### Required action
In the entries, find all lines that hold the word "mesmo" and copy them.

(Stored dataset items)
..............................
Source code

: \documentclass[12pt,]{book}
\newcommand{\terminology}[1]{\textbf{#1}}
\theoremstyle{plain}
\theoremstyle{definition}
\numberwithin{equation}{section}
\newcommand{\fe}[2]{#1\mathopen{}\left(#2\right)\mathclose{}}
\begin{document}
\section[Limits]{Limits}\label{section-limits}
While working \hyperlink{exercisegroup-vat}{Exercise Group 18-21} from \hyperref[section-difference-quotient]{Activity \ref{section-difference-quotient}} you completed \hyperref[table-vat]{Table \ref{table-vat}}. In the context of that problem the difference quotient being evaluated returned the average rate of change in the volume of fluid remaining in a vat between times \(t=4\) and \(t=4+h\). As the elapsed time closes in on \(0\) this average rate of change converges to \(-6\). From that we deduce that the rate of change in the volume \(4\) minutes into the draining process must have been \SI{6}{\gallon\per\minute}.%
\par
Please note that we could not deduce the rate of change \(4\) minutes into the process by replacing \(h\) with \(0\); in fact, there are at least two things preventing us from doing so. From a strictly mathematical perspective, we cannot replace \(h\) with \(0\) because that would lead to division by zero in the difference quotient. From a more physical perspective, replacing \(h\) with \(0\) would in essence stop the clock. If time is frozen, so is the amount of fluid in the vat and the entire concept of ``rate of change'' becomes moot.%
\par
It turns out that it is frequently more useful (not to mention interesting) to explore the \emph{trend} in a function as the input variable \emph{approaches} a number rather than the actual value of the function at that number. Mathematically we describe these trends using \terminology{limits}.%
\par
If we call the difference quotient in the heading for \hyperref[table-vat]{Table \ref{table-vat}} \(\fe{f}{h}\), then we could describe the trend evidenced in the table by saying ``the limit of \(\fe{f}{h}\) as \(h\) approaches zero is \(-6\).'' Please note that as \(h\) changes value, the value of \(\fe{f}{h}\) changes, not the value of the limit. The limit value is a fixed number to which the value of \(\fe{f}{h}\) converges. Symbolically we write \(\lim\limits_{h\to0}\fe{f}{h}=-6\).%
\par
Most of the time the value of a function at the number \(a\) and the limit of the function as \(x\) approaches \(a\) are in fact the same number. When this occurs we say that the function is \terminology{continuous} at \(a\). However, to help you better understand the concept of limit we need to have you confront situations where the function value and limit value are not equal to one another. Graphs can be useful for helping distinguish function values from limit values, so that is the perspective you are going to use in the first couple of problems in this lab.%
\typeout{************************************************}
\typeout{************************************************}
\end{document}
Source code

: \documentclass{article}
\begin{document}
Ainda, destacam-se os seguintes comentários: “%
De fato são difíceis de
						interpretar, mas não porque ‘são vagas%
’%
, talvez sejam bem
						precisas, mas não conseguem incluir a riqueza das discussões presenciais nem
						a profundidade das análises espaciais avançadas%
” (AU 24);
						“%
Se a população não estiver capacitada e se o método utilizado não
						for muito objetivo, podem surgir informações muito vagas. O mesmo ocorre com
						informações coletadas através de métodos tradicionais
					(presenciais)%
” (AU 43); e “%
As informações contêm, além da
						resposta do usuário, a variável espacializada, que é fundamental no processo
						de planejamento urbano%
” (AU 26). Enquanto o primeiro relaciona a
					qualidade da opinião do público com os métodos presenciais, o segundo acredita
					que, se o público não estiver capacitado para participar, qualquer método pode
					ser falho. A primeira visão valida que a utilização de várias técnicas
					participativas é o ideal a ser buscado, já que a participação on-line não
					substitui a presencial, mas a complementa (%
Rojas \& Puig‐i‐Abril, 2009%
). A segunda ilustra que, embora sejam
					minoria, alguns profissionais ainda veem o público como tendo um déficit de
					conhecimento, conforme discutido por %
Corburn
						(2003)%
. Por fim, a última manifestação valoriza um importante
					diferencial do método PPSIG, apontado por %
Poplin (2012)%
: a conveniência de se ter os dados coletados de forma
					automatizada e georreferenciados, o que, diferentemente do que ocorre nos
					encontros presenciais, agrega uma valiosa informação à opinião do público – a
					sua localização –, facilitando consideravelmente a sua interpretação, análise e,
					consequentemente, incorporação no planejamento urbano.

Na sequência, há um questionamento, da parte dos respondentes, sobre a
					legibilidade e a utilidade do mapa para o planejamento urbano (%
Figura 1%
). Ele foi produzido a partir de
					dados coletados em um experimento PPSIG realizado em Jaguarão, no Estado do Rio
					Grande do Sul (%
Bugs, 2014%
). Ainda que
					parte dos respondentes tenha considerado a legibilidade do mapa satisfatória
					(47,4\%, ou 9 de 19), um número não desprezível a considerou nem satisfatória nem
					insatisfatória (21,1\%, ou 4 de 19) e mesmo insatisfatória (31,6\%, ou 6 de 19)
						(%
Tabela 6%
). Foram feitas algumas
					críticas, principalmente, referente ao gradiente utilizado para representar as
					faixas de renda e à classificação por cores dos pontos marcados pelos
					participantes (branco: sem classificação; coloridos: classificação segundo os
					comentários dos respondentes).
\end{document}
..............................
### Solution
						for muito objetivo, podem surgir informações muito vagas. O mesmo ocorre com
					insatisfatória (21,1\%, ou 4 de 19) e mesmo insatisfatória (31,6\%, ou 6 de 19)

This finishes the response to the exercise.